What is expected
Pull out each line of the data that includes the word "alioth".

>>>

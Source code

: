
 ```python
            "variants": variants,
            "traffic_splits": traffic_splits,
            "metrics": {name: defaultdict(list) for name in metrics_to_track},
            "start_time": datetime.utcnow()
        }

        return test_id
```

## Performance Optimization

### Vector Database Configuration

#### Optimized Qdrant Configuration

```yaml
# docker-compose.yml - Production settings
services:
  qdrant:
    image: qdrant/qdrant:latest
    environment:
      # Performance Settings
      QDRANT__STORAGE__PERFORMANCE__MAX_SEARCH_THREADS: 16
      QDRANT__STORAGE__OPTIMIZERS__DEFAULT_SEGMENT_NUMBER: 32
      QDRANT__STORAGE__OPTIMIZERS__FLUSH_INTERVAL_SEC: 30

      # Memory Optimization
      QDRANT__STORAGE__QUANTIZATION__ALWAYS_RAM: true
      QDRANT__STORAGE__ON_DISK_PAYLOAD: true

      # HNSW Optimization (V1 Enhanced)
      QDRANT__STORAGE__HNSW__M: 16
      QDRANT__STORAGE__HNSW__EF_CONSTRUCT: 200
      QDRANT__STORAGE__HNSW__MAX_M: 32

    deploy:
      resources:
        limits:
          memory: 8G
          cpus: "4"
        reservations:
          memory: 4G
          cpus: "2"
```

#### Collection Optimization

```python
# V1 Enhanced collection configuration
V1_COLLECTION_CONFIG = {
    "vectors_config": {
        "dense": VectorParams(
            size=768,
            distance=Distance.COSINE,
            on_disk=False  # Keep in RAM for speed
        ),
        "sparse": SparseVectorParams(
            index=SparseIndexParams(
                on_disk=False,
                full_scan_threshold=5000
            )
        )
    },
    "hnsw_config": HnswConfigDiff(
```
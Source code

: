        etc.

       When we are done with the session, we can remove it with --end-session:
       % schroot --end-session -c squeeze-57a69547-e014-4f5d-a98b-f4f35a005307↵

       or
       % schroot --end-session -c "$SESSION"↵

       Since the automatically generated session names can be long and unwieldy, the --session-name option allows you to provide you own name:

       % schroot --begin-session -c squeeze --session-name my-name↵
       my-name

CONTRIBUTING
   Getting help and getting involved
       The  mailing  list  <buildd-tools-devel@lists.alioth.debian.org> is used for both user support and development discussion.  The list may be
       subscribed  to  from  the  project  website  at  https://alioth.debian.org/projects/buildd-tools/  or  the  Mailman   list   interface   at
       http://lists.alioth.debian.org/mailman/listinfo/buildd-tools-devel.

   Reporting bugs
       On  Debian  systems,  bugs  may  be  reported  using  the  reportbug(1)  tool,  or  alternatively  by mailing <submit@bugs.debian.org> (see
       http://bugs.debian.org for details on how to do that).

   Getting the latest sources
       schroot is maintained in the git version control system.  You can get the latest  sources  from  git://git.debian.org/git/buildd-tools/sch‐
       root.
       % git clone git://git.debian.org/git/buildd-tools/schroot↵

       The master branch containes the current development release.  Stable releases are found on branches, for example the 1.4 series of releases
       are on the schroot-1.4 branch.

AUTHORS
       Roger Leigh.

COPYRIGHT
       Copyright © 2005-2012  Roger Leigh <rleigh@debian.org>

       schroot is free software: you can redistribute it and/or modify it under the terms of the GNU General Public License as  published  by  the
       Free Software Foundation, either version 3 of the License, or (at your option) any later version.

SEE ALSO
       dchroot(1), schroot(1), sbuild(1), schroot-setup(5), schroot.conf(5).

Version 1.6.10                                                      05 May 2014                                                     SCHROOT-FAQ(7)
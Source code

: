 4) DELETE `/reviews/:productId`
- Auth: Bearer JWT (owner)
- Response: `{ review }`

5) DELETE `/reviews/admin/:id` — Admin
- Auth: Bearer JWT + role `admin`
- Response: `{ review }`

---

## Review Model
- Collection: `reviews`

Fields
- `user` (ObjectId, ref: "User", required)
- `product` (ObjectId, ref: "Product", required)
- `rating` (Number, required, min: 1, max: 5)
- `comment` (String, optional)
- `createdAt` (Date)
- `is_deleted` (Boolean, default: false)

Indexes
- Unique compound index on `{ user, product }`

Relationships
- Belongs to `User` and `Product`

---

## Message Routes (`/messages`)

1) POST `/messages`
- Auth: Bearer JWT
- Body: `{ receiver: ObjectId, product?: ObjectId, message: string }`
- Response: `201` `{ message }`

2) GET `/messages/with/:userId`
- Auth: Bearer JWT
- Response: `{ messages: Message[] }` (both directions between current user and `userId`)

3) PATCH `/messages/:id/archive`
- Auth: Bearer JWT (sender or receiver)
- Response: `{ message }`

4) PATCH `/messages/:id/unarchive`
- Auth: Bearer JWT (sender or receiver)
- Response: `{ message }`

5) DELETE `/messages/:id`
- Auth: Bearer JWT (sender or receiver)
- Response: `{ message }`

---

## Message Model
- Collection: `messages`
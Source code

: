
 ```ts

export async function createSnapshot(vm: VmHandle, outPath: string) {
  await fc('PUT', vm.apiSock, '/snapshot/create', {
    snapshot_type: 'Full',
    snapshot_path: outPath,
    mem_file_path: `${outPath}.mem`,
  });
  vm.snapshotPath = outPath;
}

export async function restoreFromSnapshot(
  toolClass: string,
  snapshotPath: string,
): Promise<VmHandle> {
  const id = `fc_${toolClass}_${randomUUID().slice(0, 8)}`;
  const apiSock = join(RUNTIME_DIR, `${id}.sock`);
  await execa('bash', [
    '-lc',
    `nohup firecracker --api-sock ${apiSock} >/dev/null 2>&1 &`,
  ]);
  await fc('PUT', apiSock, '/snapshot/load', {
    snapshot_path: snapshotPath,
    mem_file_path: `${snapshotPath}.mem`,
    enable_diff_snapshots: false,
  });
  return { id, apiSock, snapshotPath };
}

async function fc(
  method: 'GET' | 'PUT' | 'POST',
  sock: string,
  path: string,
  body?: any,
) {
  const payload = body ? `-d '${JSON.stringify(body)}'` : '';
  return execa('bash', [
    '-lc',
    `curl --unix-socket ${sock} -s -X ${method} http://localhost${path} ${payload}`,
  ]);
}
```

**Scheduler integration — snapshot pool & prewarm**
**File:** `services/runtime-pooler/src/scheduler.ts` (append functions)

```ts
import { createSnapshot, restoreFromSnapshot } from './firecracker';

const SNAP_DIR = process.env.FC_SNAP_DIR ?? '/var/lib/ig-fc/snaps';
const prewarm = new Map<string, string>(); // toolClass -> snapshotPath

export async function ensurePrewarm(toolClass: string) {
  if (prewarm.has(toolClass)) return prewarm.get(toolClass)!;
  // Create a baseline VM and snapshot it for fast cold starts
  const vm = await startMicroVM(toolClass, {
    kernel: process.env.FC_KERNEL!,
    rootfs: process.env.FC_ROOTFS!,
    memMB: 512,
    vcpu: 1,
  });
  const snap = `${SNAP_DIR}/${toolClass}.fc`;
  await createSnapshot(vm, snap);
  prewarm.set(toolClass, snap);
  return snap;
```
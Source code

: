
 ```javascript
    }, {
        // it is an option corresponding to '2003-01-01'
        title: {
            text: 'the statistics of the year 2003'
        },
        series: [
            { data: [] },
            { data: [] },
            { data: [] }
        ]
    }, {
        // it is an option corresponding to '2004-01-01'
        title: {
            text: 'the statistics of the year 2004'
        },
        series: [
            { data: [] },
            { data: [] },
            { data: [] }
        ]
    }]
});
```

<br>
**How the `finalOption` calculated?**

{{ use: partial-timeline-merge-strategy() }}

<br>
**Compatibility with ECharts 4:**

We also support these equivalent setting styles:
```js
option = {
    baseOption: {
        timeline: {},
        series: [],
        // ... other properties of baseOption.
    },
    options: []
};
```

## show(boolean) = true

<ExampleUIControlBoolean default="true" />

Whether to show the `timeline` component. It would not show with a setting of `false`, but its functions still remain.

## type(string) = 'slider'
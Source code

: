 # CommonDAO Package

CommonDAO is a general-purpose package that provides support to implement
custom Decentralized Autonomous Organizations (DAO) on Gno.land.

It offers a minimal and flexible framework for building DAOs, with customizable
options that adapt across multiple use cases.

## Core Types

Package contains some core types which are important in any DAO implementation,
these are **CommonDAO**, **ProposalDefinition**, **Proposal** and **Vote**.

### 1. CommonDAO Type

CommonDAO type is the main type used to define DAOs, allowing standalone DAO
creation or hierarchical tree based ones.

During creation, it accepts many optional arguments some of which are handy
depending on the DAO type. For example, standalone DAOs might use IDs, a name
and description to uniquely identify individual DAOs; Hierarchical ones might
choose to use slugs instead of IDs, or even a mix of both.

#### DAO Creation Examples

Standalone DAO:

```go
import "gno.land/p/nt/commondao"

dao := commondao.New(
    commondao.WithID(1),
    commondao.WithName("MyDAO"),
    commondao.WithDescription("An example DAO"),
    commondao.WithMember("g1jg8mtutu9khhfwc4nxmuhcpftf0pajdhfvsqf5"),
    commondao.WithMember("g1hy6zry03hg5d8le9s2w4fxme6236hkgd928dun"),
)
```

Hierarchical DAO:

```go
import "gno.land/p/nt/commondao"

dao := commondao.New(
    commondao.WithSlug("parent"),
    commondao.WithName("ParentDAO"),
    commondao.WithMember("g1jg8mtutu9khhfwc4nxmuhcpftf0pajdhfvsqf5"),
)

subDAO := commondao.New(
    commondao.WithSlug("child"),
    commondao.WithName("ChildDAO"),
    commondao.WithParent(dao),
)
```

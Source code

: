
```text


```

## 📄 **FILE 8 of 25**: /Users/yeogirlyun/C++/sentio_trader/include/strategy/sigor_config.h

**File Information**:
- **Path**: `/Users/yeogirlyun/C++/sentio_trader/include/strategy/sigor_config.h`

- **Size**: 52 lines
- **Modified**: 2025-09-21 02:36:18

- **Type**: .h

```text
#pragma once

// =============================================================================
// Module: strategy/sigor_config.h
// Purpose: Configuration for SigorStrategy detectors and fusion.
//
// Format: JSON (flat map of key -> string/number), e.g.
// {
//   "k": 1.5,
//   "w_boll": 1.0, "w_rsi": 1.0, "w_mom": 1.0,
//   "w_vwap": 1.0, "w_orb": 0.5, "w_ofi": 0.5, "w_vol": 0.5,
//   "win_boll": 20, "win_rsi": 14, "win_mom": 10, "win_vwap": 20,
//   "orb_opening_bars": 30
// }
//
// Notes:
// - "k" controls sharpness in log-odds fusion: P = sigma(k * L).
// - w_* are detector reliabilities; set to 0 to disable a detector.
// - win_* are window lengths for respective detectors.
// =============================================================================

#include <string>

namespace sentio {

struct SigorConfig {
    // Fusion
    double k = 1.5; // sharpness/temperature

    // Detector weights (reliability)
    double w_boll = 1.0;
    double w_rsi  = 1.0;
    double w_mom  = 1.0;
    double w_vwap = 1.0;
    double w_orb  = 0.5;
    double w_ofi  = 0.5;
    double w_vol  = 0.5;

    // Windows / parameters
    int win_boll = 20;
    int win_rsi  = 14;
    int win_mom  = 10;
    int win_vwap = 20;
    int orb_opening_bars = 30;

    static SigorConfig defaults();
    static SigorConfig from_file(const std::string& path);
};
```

<<<

Result for this task
       The  mailing  list  <buildd-tools-devel@lists.alioth.debian.org> is used for both user support and development discussion.  The list may be
       subscribed  to  from  the  project  website  at  https://alioth.debian.org/projects/buildd-tools/  or  the  Mailman   list   interface   at
       http://lists.alioth.debian.org/mailman/listinfo/buildd-tools-devel.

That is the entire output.